--- Entries provided Enclosed Below ---

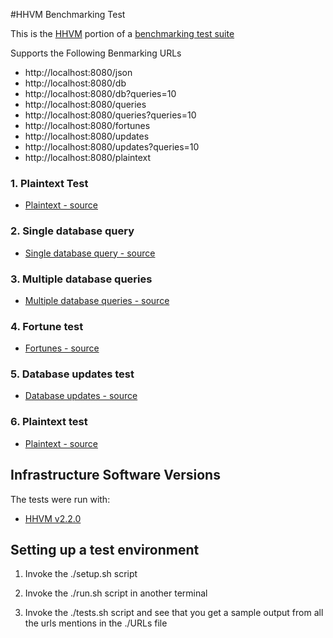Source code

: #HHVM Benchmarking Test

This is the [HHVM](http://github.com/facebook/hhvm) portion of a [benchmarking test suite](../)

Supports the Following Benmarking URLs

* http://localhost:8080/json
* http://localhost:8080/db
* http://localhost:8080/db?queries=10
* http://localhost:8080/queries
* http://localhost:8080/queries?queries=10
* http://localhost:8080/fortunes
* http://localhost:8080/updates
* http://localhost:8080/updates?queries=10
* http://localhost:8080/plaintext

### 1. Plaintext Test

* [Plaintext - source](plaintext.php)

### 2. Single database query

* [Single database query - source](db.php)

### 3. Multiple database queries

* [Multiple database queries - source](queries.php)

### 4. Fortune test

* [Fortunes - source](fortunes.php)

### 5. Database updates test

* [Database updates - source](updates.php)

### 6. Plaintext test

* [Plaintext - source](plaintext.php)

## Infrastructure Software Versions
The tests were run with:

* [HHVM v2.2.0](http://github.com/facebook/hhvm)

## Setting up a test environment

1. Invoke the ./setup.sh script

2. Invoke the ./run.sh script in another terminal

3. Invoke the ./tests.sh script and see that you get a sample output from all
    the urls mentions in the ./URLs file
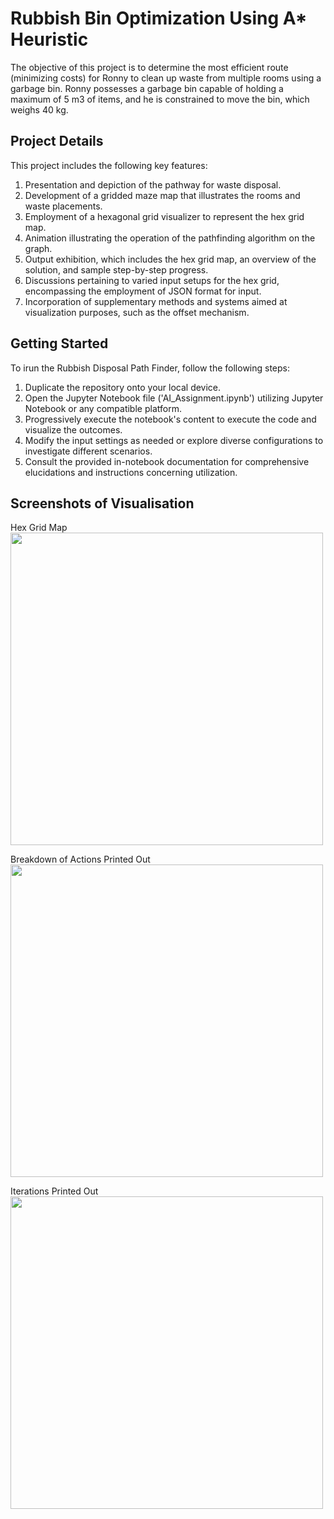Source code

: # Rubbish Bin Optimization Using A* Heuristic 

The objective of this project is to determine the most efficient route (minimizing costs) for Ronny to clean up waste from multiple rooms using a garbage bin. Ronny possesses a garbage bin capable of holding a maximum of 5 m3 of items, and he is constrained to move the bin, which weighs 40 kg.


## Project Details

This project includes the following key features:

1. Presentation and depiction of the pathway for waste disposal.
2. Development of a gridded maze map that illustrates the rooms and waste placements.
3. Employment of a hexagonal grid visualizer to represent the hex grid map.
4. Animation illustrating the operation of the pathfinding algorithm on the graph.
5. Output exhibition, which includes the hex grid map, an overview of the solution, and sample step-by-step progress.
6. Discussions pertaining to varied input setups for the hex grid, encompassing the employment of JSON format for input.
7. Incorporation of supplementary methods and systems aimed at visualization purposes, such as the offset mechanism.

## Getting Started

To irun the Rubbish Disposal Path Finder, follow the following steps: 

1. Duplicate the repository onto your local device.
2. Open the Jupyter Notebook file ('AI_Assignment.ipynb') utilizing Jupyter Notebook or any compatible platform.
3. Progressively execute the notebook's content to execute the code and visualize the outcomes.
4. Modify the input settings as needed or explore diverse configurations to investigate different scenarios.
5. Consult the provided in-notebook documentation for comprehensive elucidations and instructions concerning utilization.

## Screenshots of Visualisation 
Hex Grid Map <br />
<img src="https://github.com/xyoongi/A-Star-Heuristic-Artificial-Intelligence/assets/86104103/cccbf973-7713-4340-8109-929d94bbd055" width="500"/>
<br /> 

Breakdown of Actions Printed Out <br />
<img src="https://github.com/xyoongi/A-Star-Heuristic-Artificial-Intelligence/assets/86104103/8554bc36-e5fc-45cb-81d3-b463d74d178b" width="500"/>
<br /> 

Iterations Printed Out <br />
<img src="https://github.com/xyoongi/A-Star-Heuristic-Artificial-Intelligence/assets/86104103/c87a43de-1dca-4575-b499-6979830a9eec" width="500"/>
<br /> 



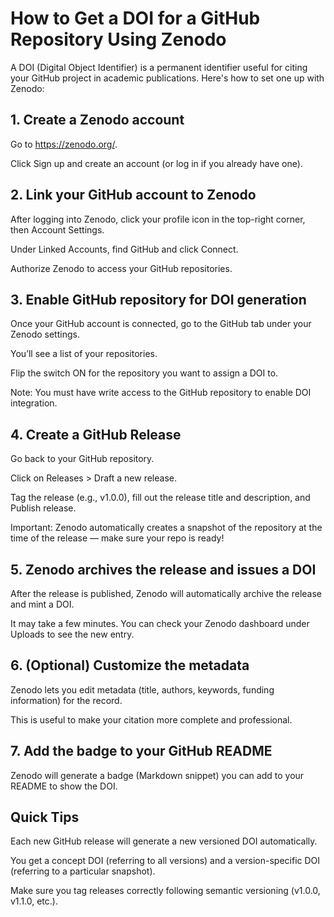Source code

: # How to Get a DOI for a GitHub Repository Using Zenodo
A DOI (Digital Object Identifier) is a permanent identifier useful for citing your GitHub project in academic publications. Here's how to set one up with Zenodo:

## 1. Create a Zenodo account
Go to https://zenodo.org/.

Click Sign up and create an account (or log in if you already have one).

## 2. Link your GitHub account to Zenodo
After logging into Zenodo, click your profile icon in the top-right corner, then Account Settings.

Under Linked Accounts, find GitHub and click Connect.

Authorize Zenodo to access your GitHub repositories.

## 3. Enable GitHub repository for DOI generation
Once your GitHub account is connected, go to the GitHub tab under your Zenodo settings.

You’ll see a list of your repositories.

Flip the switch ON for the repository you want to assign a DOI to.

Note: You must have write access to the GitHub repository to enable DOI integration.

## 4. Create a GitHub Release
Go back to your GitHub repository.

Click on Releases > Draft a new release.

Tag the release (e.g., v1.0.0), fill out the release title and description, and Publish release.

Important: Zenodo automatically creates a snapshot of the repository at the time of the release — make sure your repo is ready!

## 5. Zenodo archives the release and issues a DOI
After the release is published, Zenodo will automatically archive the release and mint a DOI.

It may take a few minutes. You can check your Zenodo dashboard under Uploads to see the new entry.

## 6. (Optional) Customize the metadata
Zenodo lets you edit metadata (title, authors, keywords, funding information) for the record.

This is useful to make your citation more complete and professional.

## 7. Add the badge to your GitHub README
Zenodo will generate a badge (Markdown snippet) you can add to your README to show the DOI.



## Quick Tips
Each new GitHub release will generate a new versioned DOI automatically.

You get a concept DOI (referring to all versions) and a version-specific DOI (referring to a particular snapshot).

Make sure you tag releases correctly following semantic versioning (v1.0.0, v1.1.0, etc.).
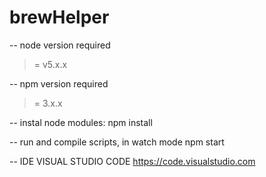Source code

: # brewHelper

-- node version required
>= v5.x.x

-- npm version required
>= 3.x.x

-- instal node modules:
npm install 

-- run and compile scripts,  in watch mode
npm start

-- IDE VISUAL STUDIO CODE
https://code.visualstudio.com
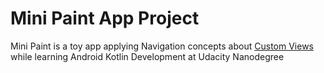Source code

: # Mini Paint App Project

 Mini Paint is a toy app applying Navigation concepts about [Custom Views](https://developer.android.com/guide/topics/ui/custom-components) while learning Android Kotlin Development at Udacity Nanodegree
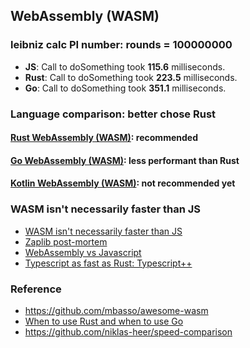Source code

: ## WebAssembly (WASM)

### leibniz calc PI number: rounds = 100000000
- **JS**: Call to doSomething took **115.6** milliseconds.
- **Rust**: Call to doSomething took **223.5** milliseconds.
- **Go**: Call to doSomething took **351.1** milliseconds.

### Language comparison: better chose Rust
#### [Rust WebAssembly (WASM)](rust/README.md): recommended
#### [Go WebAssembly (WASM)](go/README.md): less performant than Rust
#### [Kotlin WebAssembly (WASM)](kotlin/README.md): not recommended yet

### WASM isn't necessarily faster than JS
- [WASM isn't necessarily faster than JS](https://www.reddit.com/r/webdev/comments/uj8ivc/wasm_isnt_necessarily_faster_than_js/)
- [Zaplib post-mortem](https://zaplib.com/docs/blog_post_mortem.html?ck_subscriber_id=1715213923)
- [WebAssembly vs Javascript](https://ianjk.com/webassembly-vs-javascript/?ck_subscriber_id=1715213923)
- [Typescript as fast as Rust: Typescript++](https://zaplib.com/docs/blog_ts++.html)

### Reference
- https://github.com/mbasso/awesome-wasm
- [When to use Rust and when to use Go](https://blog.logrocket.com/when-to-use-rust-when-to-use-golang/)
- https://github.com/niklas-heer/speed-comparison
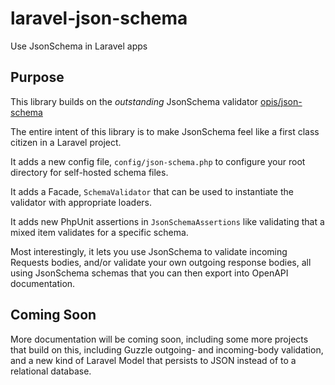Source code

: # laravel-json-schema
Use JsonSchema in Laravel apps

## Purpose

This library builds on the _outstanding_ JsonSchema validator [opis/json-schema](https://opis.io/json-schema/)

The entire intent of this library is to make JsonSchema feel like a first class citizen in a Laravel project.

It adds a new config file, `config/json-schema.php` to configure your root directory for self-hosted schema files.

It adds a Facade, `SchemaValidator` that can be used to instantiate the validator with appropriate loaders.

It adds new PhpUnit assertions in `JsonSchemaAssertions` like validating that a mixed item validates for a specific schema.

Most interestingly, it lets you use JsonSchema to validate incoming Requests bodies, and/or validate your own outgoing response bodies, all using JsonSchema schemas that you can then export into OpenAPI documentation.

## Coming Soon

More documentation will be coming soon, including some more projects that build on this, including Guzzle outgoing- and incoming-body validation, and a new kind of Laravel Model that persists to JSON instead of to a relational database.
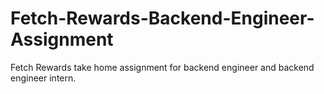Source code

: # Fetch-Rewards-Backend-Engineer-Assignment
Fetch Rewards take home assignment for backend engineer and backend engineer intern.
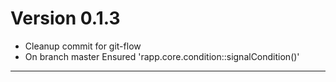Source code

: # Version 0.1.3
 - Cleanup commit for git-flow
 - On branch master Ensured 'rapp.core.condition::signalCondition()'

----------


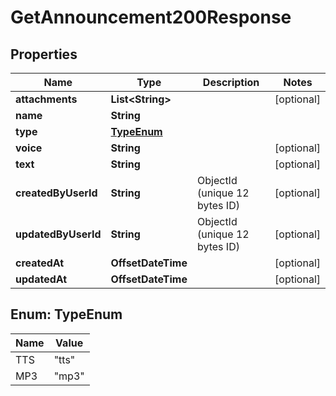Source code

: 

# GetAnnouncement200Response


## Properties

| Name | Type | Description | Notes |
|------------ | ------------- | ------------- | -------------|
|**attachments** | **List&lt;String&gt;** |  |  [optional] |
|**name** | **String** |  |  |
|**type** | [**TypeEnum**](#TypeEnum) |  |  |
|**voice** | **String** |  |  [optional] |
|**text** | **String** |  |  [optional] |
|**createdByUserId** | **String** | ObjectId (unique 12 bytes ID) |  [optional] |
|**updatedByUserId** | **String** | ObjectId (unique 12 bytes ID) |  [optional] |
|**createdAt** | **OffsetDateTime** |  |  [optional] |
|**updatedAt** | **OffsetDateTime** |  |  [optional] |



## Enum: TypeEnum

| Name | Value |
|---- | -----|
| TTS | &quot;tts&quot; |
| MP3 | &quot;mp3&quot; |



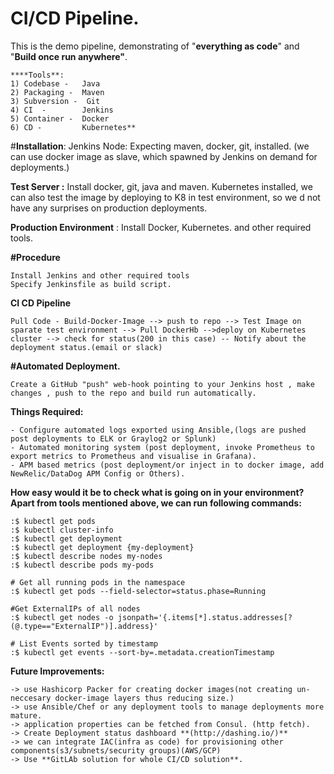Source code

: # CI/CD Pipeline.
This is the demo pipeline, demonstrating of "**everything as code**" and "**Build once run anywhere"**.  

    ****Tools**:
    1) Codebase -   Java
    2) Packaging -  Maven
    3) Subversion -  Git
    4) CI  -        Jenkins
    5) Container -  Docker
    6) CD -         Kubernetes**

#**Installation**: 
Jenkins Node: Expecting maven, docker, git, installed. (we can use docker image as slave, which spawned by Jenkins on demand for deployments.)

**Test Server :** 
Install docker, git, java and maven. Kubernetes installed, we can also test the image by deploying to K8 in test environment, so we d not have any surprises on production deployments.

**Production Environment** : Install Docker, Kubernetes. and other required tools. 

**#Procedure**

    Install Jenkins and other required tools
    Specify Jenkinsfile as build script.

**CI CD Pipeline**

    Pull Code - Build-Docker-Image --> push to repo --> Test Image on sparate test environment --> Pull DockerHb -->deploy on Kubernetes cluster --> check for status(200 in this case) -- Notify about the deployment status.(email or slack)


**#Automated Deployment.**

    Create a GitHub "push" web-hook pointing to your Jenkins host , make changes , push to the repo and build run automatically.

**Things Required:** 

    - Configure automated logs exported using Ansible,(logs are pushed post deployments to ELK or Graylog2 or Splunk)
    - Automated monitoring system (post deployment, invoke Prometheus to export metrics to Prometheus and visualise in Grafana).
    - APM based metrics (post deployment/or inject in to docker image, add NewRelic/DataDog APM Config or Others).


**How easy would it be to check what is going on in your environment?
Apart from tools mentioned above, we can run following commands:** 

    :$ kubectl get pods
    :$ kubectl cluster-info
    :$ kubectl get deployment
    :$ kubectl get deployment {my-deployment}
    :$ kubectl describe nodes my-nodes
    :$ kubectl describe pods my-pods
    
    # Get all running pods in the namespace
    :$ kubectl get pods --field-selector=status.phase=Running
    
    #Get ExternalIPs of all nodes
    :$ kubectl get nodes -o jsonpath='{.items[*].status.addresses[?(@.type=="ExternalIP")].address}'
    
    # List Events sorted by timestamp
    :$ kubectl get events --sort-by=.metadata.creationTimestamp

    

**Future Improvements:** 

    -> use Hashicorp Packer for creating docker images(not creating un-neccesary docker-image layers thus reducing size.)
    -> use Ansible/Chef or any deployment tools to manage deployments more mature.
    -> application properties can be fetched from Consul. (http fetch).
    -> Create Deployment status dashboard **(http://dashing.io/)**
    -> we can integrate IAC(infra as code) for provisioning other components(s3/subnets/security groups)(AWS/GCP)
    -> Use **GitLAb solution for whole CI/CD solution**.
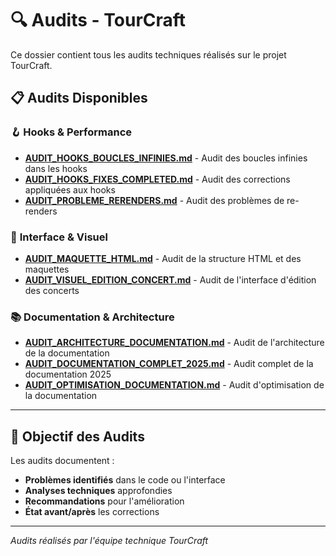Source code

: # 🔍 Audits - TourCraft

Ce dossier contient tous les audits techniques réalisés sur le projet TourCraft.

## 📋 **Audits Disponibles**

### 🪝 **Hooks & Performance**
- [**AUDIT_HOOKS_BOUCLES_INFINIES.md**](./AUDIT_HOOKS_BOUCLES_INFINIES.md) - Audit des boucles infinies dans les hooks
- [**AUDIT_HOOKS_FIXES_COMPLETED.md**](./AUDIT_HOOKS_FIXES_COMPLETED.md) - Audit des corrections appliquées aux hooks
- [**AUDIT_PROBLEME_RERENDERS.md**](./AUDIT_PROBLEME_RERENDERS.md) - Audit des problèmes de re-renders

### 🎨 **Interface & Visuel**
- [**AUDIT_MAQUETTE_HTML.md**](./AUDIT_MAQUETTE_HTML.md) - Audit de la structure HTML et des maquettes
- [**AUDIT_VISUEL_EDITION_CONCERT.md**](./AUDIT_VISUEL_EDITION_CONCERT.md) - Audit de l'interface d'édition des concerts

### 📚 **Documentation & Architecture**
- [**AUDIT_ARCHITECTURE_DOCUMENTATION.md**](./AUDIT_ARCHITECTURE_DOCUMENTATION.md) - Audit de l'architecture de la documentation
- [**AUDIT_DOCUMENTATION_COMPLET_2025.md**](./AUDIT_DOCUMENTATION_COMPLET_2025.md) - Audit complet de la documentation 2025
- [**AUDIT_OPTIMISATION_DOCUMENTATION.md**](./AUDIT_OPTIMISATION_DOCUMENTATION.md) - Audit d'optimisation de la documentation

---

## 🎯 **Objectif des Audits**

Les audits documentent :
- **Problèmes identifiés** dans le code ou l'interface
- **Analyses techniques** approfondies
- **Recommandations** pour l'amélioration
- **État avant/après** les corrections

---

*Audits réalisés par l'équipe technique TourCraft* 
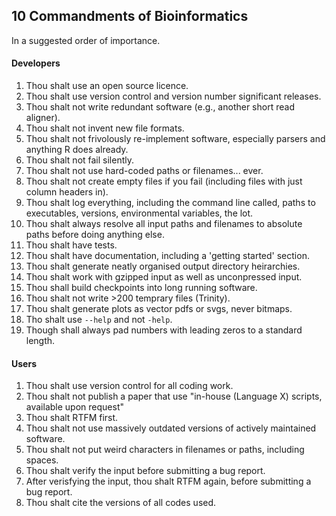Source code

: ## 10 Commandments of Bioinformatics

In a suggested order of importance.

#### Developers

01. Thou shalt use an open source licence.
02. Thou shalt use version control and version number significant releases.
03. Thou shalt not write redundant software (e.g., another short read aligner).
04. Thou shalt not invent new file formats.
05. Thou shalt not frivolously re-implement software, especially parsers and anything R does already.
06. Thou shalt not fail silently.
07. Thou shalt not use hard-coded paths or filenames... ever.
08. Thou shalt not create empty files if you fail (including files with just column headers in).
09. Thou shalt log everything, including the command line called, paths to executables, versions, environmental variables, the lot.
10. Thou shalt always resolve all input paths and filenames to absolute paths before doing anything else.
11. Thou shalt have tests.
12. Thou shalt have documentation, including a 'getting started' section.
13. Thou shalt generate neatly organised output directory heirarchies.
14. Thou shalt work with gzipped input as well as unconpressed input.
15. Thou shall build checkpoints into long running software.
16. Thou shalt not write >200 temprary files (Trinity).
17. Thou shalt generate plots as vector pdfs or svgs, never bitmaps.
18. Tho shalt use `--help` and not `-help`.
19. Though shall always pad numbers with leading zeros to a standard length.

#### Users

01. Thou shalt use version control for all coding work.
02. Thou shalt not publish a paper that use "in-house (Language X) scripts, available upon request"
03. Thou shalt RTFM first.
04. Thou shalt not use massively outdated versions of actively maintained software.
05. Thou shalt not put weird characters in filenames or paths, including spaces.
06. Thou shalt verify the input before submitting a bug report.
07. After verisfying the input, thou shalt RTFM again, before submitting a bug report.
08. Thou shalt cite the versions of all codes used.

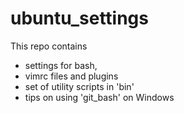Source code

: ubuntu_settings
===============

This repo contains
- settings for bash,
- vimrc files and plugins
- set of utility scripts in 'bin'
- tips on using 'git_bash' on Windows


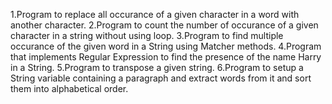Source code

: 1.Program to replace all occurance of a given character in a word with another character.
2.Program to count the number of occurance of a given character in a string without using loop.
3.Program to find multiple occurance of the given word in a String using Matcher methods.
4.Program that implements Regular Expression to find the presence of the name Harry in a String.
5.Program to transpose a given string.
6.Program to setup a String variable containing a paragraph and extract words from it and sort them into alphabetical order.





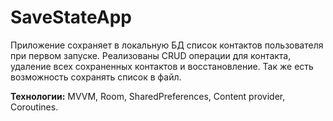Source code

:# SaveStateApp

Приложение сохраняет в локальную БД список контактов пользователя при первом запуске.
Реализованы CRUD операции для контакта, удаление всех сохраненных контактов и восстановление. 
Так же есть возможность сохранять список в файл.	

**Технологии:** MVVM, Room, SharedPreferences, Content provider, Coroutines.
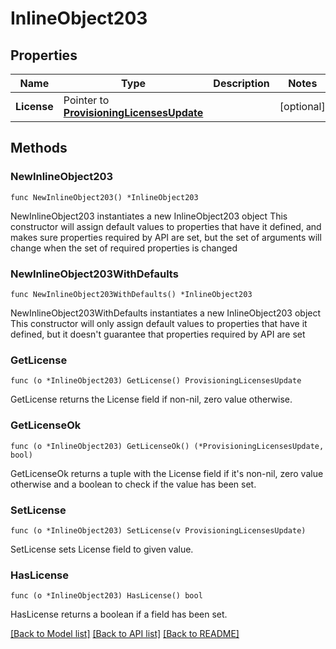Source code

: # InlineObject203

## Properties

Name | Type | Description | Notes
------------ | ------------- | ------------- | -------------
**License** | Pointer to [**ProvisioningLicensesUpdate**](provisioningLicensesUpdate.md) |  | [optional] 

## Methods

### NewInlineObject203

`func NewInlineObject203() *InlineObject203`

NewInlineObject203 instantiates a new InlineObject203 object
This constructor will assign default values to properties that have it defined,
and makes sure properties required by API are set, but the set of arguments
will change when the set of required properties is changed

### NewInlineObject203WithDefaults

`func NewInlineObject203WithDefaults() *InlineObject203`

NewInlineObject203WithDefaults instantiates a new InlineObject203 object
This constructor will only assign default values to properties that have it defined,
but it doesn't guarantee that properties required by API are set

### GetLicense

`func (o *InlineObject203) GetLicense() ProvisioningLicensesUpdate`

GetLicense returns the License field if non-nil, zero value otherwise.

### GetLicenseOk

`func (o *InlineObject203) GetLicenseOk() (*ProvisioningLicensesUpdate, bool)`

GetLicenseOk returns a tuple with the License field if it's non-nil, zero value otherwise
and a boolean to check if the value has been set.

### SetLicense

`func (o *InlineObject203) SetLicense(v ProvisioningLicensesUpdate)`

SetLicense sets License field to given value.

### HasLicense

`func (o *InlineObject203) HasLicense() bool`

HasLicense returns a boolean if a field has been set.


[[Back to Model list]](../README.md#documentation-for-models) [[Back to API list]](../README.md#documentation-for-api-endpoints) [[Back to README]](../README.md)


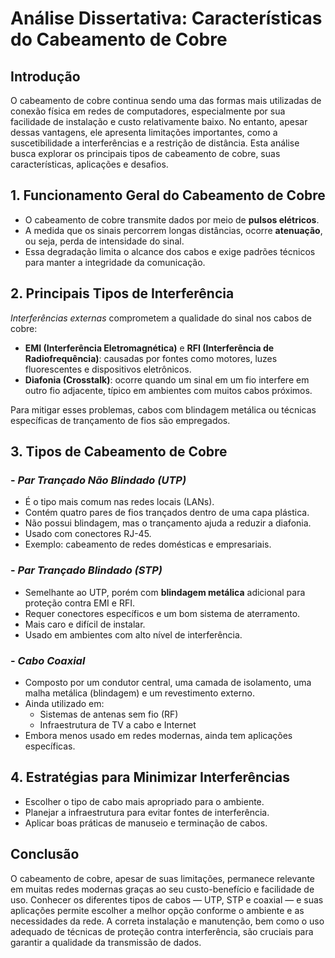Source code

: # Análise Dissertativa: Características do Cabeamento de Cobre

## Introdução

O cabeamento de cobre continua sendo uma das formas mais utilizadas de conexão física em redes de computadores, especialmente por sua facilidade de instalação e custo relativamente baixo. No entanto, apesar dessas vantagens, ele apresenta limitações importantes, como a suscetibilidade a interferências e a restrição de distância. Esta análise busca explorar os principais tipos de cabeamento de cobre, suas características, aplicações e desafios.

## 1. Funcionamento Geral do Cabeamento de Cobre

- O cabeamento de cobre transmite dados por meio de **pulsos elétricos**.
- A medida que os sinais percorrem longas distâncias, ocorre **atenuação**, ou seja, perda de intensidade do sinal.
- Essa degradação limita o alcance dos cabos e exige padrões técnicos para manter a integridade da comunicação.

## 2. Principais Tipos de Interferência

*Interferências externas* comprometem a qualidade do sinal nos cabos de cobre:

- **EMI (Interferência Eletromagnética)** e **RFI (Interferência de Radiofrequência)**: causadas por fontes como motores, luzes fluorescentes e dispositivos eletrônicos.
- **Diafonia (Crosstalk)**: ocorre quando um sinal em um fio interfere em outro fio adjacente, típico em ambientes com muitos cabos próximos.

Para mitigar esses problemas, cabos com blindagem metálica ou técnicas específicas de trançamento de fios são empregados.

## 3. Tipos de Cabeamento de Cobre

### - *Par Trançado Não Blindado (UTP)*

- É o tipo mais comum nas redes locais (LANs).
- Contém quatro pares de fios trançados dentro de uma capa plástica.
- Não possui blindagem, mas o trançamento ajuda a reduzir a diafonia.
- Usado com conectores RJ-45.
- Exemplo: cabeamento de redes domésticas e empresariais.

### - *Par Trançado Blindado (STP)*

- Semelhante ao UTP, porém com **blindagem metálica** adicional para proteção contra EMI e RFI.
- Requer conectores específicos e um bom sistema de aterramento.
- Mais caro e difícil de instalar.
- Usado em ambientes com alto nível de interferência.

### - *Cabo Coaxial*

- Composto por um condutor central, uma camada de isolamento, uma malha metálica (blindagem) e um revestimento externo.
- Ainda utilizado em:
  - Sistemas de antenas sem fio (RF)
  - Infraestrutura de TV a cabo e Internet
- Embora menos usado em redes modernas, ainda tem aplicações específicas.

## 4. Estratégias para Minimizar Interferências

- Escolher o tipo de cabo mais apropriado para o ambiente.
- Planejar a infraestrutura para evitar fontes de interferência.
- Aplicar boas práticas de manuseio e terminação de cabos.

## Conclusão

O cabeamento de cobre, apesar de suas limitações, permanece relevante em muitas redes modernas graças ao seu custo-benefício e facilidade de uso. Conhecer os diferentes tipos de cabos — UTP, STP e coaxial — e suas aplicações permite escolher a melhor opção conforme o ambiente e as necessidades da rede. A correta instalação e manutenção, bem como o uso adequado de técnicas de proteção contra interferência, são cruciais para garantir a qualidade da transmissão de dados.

--- End of Enclosed Entries provided ---

**Exercise description:** Please give back, exactly as it stands above, the stretch from the line with "la documentation 2025" through the line with "- **Analyses techniques** approfondies", and no line outside it.

**Response below:**
- [**AUDIT_DOCUMENTATION_COMPLET_2025.md**](./AUDIT_DOCUMENTATION_COMPLET_2025.md) - Audit complet de la documentation 2025
- [**AUDIT_OPTIMISATION_DOCUMENTATION.md**](./AUDIT_OPTIMISATION_DOCUMENTATION.md) - Audit d'optimisation de la documentation

---

## 🎯 **Objectif des Audits**

Les audits documentent :
- **Problèmes identifiés** dans le code ou l'interface
- **Analyses techniques** approfondies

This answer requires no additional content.